Task brief:
The expected result is a word-for-word copy of the entries, minus any pictures.

Dataset entries:

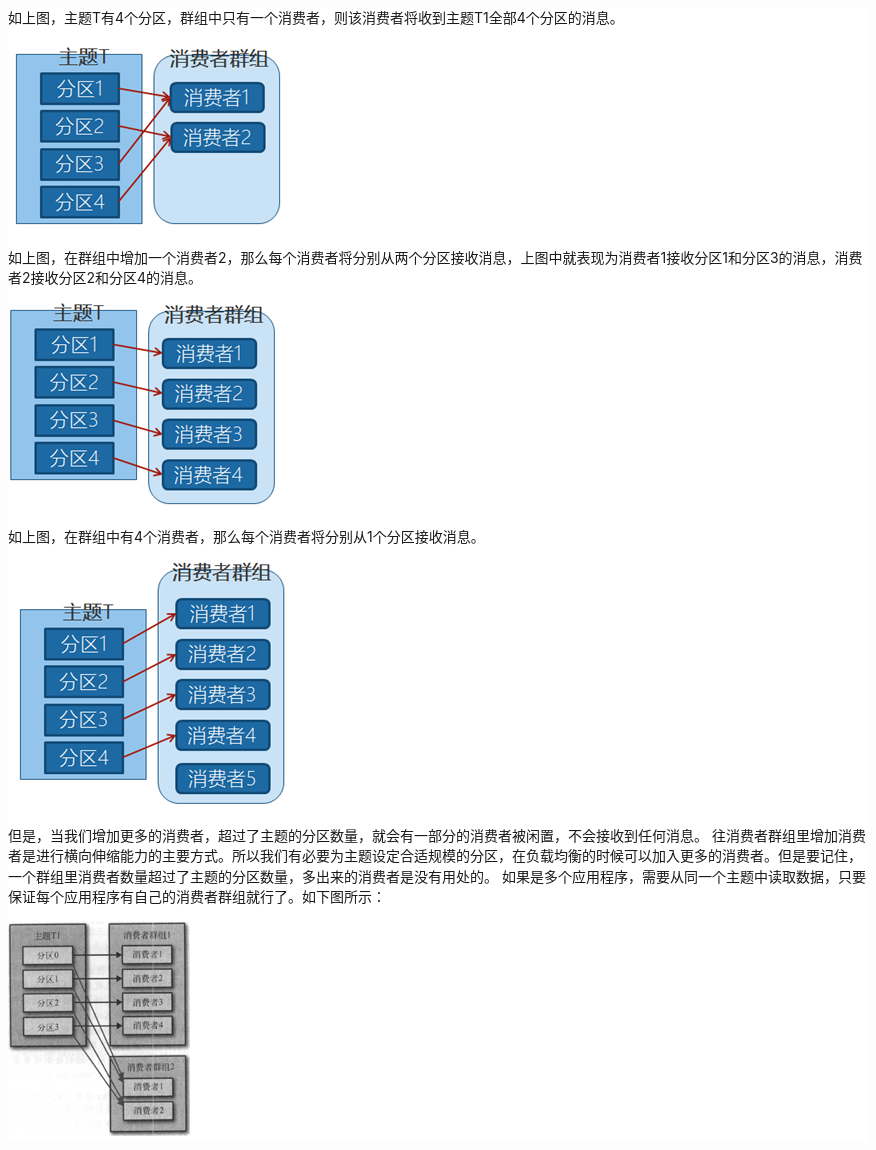 如上图，主题T有4个分区，群组中只有一个消费者，则该消费者将收到主题T1全部4个分区的消息。

![](03_kafka.assets/pic-20200706-173224.png)

如上图，在群组中增加一个消费者2，那么每个消费者将分别从两个分区接收消息，上图中就表现为消费者1接收分区1和分区3的消息，消费者2接收分区2和分区4的消息。

![](03_kafka.assets/pic-20200706-173304.png)

如上图，在群组中有4个消费者，那么每个消费者将分别从1个分区接收消息。

![](03_kafka.assets/pic-20200706-173328.png)

但是，当我们增加更多的消费者，超过了主题的分区数量，就会有一部分的消费者被闲置，不会接收到任何消息。
往消费者群组里增加消费者是进行横向伸缩能力的主要方式。所以我们有必要为主题设定合适规模的分区，在负载均衡的时候可以加入更多的消费者。但是要记住，一个群组里消费者数量超过了主题的分区数量，多出来的消费者是没有用处的。
如果是多个应用程序，需要从同一个主题中读取数据，只要保证每个应用程序有自己的消费者群组就行了。如下图所示：

![](03_kafka.assets/pic-20200706-173410.png)
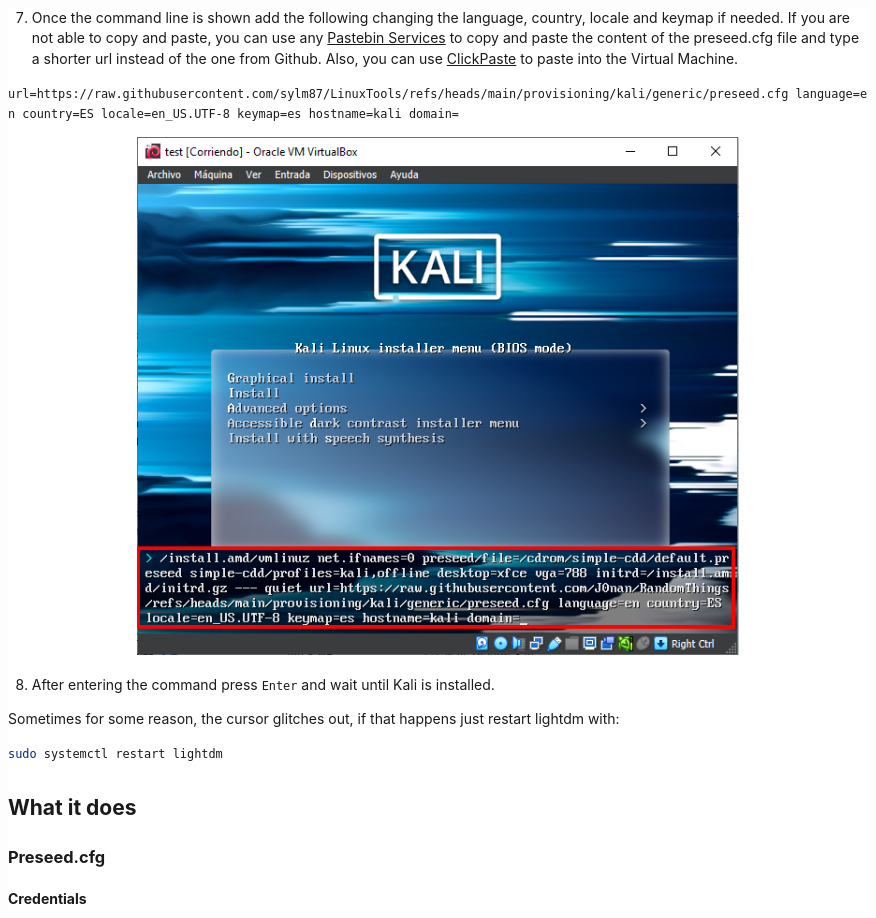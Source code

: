 7. Once the command line is shown add the following changing the language, country, locale and keymap if needed. If you are not able to copy and paste, you can use any [Pastebin Services](https://github.com/lorien/awesome-pastebins) to copy and paste the content of the preseed.cfg file and type a shorter url instead of the one from Github. Also, you can use [ClickPaste](https://github.com/Collective-Software/ClickPaste) to paste into the Virtual Machine.

```shell
url=https://raw.githubusercontent.com/sylm87/LinuxTools/refs/heads/main/provisioning/kali/generic/preseed.cfg language=en country=ES locale=en_US.UTF-8 keymap=es hostname=kali domain=
```

<center> <img id="Imagen-2" src="photos/Install-Kali-With-Command.png" alt="Installer image 2" width="70%"> </center>

8. After entering the command press `Enter` and wait until Kali is installed.

Sometimes for some reason, the cursor glitches out, if that happens just restart lightdm with:

```bash
sudo systemctl restart lightdm
```

## What it does

### Preseed.cfg

#### Credentials
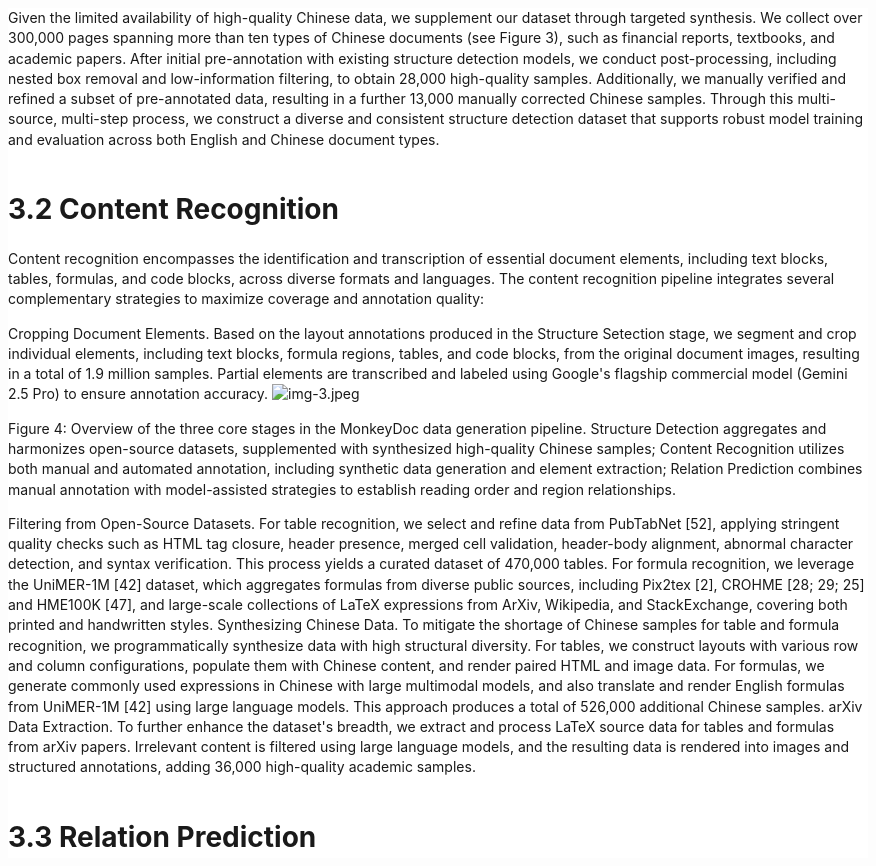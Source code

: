 Given the limited availability of high-quality Chinese data, we supplement our dataset through targeted synthesis. We collect over 300,000 pages spanning more than ten types of Chinese documents (see Figure 3), such as financial reports, textbooks, and academic papers. After initial pre-annotation with existing structure detection models, we conduct post-processing, including nested box removal and low-information filtering, to obtain 28,000 high-quality samples. Additionally, we manually verified and refined a subset of pre-annotated data, resulting in a further 13,000 manually corrected Chinese samples. Through this multi-source, multi-step process, we construct a diverse and consistent structure detection dataset that supports robust model training and evaluation across both English and Chinese document types.

# 3.2 Content Recognition 

Content recognition encompasses the identification and transcription of essential document elements, including text blocks, tables, formulas, and code blocks, across diverse formats and languages. The content recognition pipeline integrates several complementary strategies to maximize coverage and annotation quality:

Cropping Document Elements. Based on the layout annotations produced in the Structure Setection stage, we segment and crop individual elements, including text blocks, formula regions, tables, and code blocks, from the original document images, resulting in a total of 1.9 million samples. Partial elements are transcribed and labeled using Google's flagship commercial model (Gemini 2.5 Pro) to ensure annotation accuracy.
![img-3.jpeg](img-3.jpeg)

Figure 4: Overview of the three core stages in the MonkeyDoc data generation pipeline. Structure Detection aggregates and harmonizes open-source datasets, supplemented with synthesized high-quality Chinese samples; Content Recognition utilizes both manual and automated annotation, including synthetic data generation and element extraction; Relation Prediction combines manual annotation with model-assisted strategies to establish reading order and region relationships.

Filtering from Open-Source Datasets. For table recognition, we select and refine data from PubTabNet [52], applying stringent quality checks such as HTML tag closure, header presence, merged cell validation, header-body alignment, abnormal character detection, and syntax verification. This process yields a curated dataset of 470,000 tables. For formula recognition, we leverage the UniMER-1M [42] dataset, which aggregates formulas from diverse public sources, including Pix2tex [2], CROHME [28; 29; 25] and HME100K [47], and large-scale collections of LaTeX expressions from ArXiv, Wikipedia, and StackExchange, covering both printed and handwritten styles.
Synthesizing Chinese Data. To mitigate the shortage of Chinese samples for table and formula recognition, we programmatically synthesize data with high structural diversity. For tables, we construct layouts with various row and column configurations, populate them with Chinese content, and render paired HTML and image data. For formulas, we generate commonly used expressions in Chinese with large multimodal models, and also translate and render English formulas from UniMER-1M [42] using large language models. This approach produces a total of 526,000 additional Chinese samples.
arXiv Data Extraction. To further enhance the dataset's breadth, we extract and process LaTeX source data for tables and formulas from arXiv papers. Irrelevant content is filtered using large language models, and the resulting data is rendered into images and structured annotations, adding 36,000 high-quality academic samples.

# 3.3 Relation Prediction 
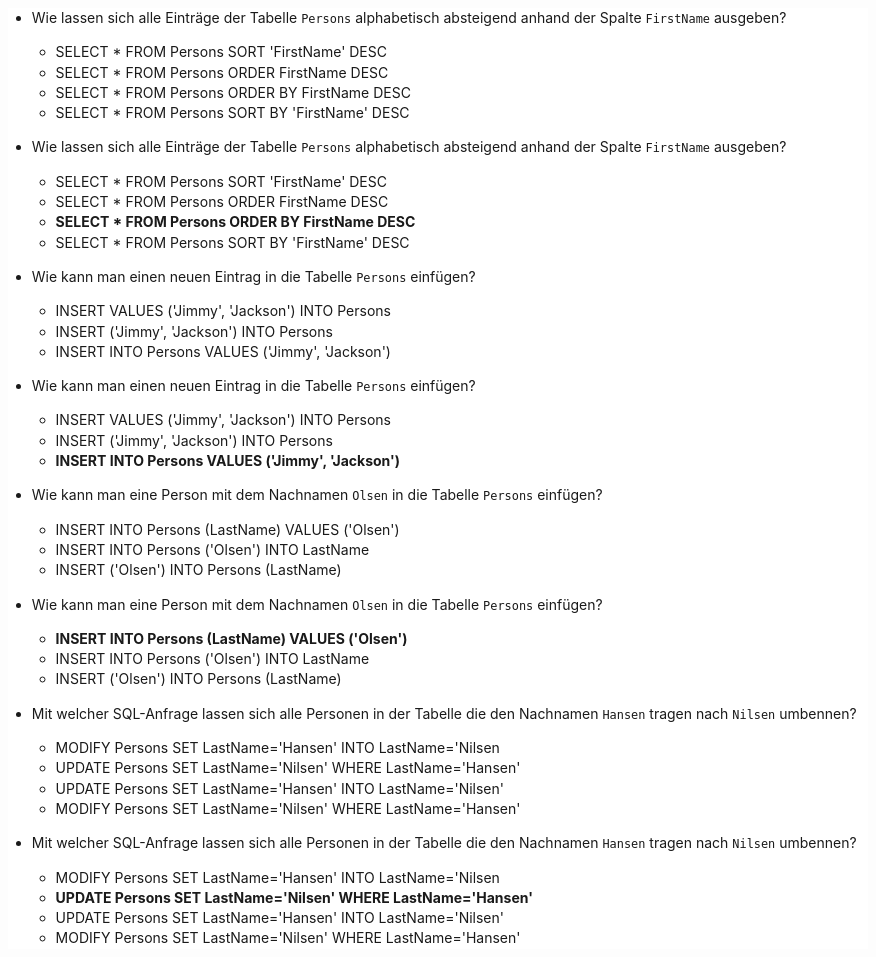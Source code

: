 

* Wie lassen sich alle Einträge der Tabelle `Persons` alphabetisch absteigend anhand der Spalte `FirstName` ausgeben?
  * SELECT * FROM Persons SORT 'FirstName' DESC
  * SELECT * FROM Persons ORDER FirstName DESC
  * SELECT * FROM Persons ORDER BY FirstName DESC
  * SELECT * FROM Persons SORT BY 'FirstName' DESC



* Wie lassen sich alle Einträge der Tabelle `Persons` alphabetisch absteigend anhand der Spalte `FirstName` ausgeben?
  * SELECT * FROM Persons SORT 'FirstName' DESC
  * SELECT * FROM Persons ORDER FirstName DESC
  * **SELECT * FROM Persons ORDER BY FirstName DESC**
  * SELECT * FROM Persons SORT BY 'FirstName' DESC



* Wie kann man einen neuen Eintrag in die Tabelle `Persons` einfügen?
  * INSERT VALUES ('Jimmy', 'Jackson') INTO Persons
  * INSERT ('Jimmy', 'Jackson') INTO Persons
  * INSERT INTO Persons VALUES ('Jimmy', 'Jackson')



* Wie kann man einen neuen Eintrag in die Tabelle `Persons` einfügen?
  * INSERT VALUES ('Jimmy', 'Jackson') INTO Persons
  * INSERT ('Jimmy', 'Jackson') INTO Persons
  * **INSERT INTO Persons VALUES ('Jimmy', 'Jackson')**



* Wie kann man eine Person mit dem Nachnamen `Olsen` in die Tabelle `Persons` einfügen?
  * INSERT INTO Persons (LastName) VALUES ('Olsen')
  * INSERT INTO Persons ('Olsen') INTO LastName
  * INSERT ('Olsen') INTO Persons (LastName)



* Wie kann man eine Person mit dem Nachnamen `Olsen` in die Tabelle `Persons` einfügen?
  * **INSERT INTO Persons (LastName) VALUES ('Olsen')**
  * INSERT INTO Persons ('Olsen') INTO LastName
  * INSERT ('Olsen') INTO Persons (LastName)



* Mit welcher SQL-Anfrage lassen sich alle Personen in der Tabelle die den Nachnamen `Hansen` tragen nach `Nilsen` umbennen?
  * MODIFY Persons SET LastName='Hansen' INTO LastName='Nilsen
  * UPDATE Persons SET LastName='Nilsen' WHERE LastName='Hansen'
  * UPDATE Persons SET LastName='Hansen' INTO LastName='Nilsen'
  * MODIFY Persons SET LastName='Nilsen' WHERE LastName='Hansen'



* Mit welcher SQL-Anfrage lassen sich alle Personen in der Tabelle die den Nachnamen `Hansen` tragen nach `Nilsen` umbennen?
  * MODIFY Persons SET LastName='Hansen' INTO LastName='Nilsen
  * **UPDATE Persons SET LastName='Nilsen' WHERE LastName='Hansen'**
  * UPDATE Persons SET LastName='Hansen' INTO LastName='Nilsen'
  * MODIFY Persons SET LastName='Nilsen' WHERE LastName='Hansen'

Exercise answer:
 如上图，主题T有4个分区，群组中只有一个消费者，则该消费者将收到主题T1全部4个分区的消息。

![](03_kafka.assets/pic-20200706-173224.png)

如上图，在群组中增加一个消费者2，那么每个消费者将分别从两个分区接收消息，上图中就表现为消费者1接收分区1和分区3的消息，消费者2接收分区2和分区4的消息。

![](03_kafka.assets/pic-20200706-173304.png)

如上图，在群组中有4个消费者，那么每个消费者将分别从1个分区接收消息。

![](03_kafka.assets/pic-20200706-173328.png)

但是，当我们增加更多的消费者，超过了主题的分区数量，就会有一部分的消费者被闲置，不会接收到任何消息。
往消费者群组里增加消费者是进行横向伸缩能力的主要方式。所以我们有必要为主题设定合适规模的分区，在负载均衡的时候可以加入更多的消费者。但是要记住，一个群组里消费者数量超过了主题的分区数量，多出来的消费者是没有用处的。
如果是多个应用程序，需要从同一个主题中读取数据，只要保证每个应用程序有自己的消费者群组就行了。如下图所示：

![](03_kafka.assets/pic-20200706-173410.png)
Source code

: 7. Once the command line is shown add the following changing the language, country, locale and keymap if needed. If you are not able to copy and paste, you can use any [Pastebin Services](https://github.com/lorien/awesome-pastebins) to copy and paste the content of the preseed.cfg file and type a shorter url instead of the one from Github. Also, you can use [ClickPaste](https://github.com/Collective-Software/ClickPaste) to paste into the Virtual Machine.

```shell
url=https://raw.githubusercontent.com/sylm87/LinuxTools/refs/heads/main/provisioning/kali/generic/preseed.cfg language=en country=ES locale=en_US.UTF-8 keymap=es hostname=kali domain=
```

<center> <img id="Imagen-2" src="photos/Install-Kali-With-Command.png" alt="Installer image 2" width="70%"> </center>

8. After entering the command press `Enter` and wait until Kali is installed.

Sometimes for some reason, the cursor glitches out, if that happens just restart lightdm with:

```bash
sudo systemctl restart lightdm
```

## What it does

### Preseed.cfg

#### Credentials
Source code

: Given the limited availability of high-quality Chinese data, we supplement our dataset through targeted synthesis. We collect over 300,000 pages spanning more than ten types of Chinese documents (see Figure 3), such as financial reports, textbooks, and academic papers. After initial pre-annotation with existing structure detection models, we conduct post-processing, including nested box removal and low-information filtering, to obtain 28,000 high-quality samples. Additionally, we manually verified and refined a subset of pre-annotated data, resulting in a further 13,000 manually corrected Chinese samples. Through this multi-source, multi-step process, we construct a diverse and consistent structure detection dataset that supports robust model training and evaluation across both English and Chinese document types.

# 3.2 Content Recognition 

Content recognition encompasses the identification and transcription of essential document elements, including text blocks, tables, formulas, and code blocks, across diverse formats and languages. The content recognition pipeline integrates several complementary strategies to maximize coverage and annotation quality:

Cropping Document Elements. Based on the layout annotations produced in the Structure Setection stage, we segment and crop individual elements, including text blocks, formula regions, tables, and code blocks, from the original document images, resulting in a total of 1.9 million samples. Partial elements are transcribed and labeled using Google's flagship commercial model (Gemini 2.5 Pro) to ensure annotation accuracy.
![img-3.jpeg](img-3.jpeg)

Figure 4: Overview of the three core stages in the MonkeyDoc data generation pipeline. Structure Detection aggregates and harmonizes open-source datasets, supplemented with synthesized high-quality Chinese samples; Content Recognition utilizes both manual and automated annotation, including synthetic data generation and element extraction; Relation Prediction combines manual annotation with model-assisted strategies to establish reading order and region relationships.

Filtering from Open-Source Datasets. For table recognition, we select and refine data from PubTabNet [52], applying stringent quality checks such as HTML tag closure, header presence, merged cell validation, header-body alignment, abnormal character detection, and syntax verification. This process yields a curated dataset of 470,000 tables. For formula recognition, we leverage the UniMER-1M [42] dataset, which aggregates formulas from diverse public sources, including Pix2tex [2], CROHME [28; 29; 25] and HME100K [47], and large-scale collections of LaTeX expressions from ArXiv, Wikipedia, and StackExchange, covering both printed and handwritten styles.
Synthesizing Chinese Data. To mitigate the shortage of Chinese samples for table and formula recognition, we programmatically synthesize data with high structural diversity. For tables, we construct layouts with various row and column configurations, populate them with Chinese content, and render paired HTML and image data. For formulas, we generate commonly used expressions in Chinese with large multimodal models, and also translate and render English formulas from UniMER-1M [42] using large language models. This approach produces a total of 526,000 additional Chinese samples.
arXiv Data Extraction. To further enhance the dataset's breadth, we extract and process LaTeX source data for tables and formulas from arXiv papers. Irrelevant content is filtered using large language models, and the resulting data is rendered into images and structured annotations, adding 36,000 high-quality academic samples.

# 3.3 Relation Prediction 
Source code

: 

* Wie lassen sich alle Einträge der Tabelle `Persons` alphabetisch absteigend anhand der Spalte `FirstName` ausgeben?
  * SELECT * FROM Persons SORT 'FirstName' DESC
  * SELECT * FROM Persons ORDER FirstName DESC
  * SELECT * FROM Persons ORDER BY FirstName DESC
  * SELECT * FROM Persons SORT BY 'FirstName' DESC



* Wie lassen sich alle Einträge der Tabelle `Persons` alphabetisch absteigend anhand der Spalte `FirstName` ausgeben?
  * SELECT * FROM Persons SORT 'FirstName' DESC
  * SELECT * FROM Persons ORDER FirstName DESC
  * **SELECT * FROM Persons ORDER BY FirstName DESC**
  * SELECT * FROM Persons SORT BY 'FirstName' DESC



* Wie kann man einen neuen Eintrag in die Tabelle `Persons` einfügen?
  * INSERT VALUES ('Jimmy', 'Jackson') INTO Persons
  * INSERT ('Jimmy', 'Jackson') INTO Persons
  * INSERT INTO Persons VALUES ('Jimmy', 'Jackson')



* Wie kann man einen neuen Eintrag in die Tabelle `Persons` einfügen?
  * INSERT VALUES ('Jimmy', 'Jackson') INTO Persons
  * INSERT ('Jimmy', 'Jackson') INTO Persons
  * **INSERT INTO Persons VALUES ('Jimmy', 'Jackson')**



* Wie kann man eine Person mit dem Nachnamen `Olsen` in die Tabelle `Persons` einfügen?
  * INSERT INTO Persons (LastName) VALUES ('Olsen')
  * INSERT INTO Persons ('Olsen') INTO LastName
  * INSERT ('Olsen') INTO Persons (LastName)



* Wie kann man eine Person mit dem Nachnamen `Olsen` in die Tabelle `Persons` einfügen?
  * **INSERT INTO Persons (LastName) VALUES ('Olsen')**
  * INSERT INTO Persons ('Olsen') INTO LastName
  * INSERT ('Olsen') INTO Persons (LastName)



* Mit welcher SQL-Anfrage lassen sich alle Personen in der Tabelle die den Nachnamen `Hansen` tragen nach `Nilsen` umbennen?
  * MODIFY Persons SET LastName='Hansen' INTO LastName='Nilsen
  * UPDATE Persons SET LastName='Nilsen' WHERE LastName='Hansen'
  * UPDATE Persons SET LastName='Hansen' INTO LastName='Nilsen'
  * MODIFY Persons SET LastName='Nilsen' WHERE LastName='Hansen'



* Mit welcher SQL-Anfrage lassen sich alle Personen in der Tabelle die den Nachnamen `Hansen` tragen nach `Nilsen` umbennen?
  * MODIFY Persons SET LastName='Hansen' INTO LastName='Nilsen
  * **UPDATE Persons SET LastName='Nilsen' WHERE LastName='Hansen'**
  * UPDATE Persons SET LastName='Hansen' INTO LastName='Nilsen'
  * MODIFY Persons SET LastName='Nilsen' WHERE LastName='Hansen'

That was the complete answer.